== TASK STATEMENT ==
Beneath this instruction is a block of data; output from it exactly the lines that run from the one containing "James O'B: I" through the one containing "doing an upgrade hard fork.", inclusive.

*** Opening DATA EXTRACTS ***

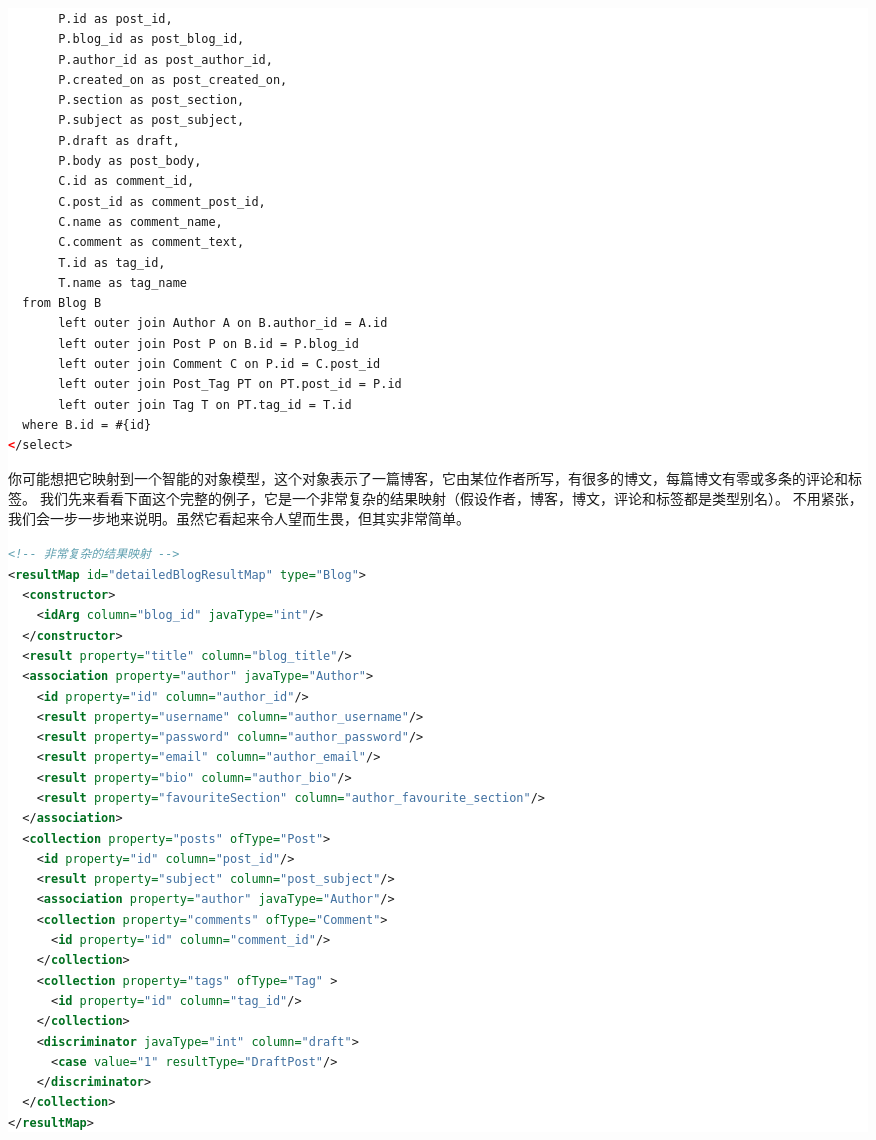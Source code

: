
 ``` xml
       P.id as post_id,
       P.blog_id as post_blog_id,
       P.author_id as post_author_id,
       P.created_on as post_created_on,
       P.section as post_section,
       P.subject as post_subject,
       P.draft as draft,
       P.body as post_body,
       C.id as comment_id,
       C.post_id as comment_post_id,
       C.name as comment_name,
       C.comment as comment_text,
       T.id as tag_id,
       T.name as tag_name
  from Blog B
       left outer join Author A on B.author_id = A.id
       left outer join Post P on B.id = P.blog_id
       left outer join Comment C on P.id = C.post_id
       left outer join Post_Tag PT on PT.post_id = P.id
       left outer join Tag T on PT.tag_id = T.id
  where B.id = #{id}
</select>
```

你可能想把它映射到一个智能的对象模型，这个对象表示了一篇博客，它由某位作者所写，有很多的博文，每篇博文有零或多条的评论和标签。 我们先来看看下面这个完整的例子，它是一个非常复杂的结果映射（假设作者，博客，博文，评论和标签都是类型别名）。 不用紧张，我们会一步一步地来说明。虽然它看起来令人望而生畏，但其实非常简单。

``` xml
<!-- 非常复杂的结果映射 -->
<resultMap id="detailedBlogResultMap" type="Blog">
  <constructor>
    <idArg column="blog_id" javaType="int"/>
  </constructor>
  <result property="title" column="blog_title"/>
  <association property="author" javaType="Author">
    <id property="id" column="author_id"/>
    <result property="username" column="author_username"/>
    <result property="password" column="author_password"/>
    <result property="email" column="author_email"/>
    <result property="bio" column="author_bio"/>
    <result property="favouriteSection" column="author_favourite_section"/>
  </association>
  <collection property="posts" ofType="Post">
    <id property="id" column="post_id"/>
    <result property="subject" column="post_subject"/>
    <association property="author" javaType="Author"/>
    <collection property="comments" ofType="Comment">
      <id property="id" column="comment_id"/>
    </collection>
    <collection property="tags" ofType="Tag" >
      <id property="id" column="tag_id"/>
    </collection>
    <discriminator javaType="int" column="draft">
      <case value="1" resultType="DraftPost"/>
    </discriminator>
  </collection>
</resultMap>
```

*** Closing DATA EXTRACTS ***
*** Opening DATA EXTRACTS ***

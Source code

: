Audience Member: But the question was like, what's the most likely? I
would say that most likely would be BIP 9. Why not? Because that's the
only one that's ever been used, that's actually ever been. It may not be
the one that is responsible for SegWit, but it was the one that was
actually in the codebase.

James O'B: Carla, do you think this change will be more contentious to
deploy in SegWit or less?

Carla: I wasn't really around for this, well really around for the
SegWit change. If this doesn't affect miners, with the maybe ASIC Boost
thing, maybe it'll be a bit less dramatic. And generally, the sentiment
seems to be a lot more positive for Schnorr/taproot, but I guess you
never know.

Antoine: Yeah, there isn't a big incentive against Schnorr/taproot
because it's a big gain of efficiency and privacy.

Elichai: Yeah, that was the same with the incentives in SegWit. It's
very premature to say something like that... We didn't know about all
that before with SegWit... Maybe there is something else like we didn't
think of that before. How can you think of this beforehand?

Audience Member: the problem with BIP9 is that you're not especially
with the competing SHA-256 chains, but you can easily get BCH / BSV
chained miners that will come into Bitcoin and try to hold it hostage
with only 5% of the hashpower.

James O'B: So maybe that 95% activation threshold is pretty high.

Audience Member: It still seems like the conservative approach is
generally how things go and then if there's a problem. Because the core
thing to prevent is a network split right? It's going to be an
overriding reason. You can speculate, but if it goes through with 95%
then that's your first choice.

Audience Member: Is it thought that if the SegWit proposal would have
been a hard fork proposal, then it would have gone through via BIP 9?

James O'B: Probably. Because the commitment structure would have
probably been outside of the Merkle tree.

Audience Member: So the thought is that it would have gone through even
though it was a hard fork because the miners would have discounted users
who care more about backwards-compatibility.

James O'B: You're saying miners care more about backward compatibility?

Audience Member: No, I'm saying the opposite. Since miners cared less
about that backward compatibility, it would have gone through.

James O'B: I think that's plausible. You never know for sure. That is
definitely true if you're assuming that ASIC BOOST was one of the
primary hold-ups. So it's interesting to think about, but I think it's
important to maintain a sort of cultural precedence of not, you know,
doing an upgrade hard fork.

*** Closing DATA EXTRACTS ***
*** Opening DATA EXTRACTS ***

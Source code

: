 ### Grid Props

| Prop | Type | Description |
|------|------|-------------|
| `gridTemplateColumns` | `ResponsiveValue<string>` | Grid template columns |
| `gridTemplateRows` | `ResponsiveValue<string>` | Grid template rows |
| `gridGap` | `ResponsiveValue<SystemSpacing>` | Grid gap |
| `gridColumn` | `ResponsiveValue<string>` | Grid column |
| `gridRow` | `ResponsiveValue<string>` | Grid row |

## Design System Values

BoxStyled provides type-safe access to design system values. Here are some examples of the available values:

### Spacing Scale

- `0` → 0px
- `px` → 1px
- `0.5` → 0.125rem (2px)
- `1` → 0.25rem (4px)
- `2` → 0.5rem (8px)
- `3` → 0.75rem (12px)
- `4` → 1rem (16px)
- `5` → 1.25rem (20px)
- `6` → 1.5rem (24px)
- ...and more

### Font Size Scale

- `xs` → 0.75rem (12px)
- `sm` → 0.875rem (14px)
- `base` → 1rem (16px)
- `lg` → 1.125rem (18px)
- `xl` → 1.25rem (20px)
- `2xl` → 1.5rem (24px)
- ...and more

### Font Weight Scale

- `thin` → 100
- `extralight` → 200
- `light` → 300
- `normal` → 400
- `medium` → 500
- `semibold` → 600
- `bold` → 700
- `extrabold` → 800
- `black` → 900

*** Closing DATA EXTRACTS ***

== FINISHED TASK ==
James O'B: I think that's plausible. You never know for sure. That is
definitely true if you're assuming that ASIC BOOST was one of the
primary hold-ups. So it's interesting to think about, but I think it's
important to maintain a sort of cultural precedence of not, you know,
doing an upgrade hard fork.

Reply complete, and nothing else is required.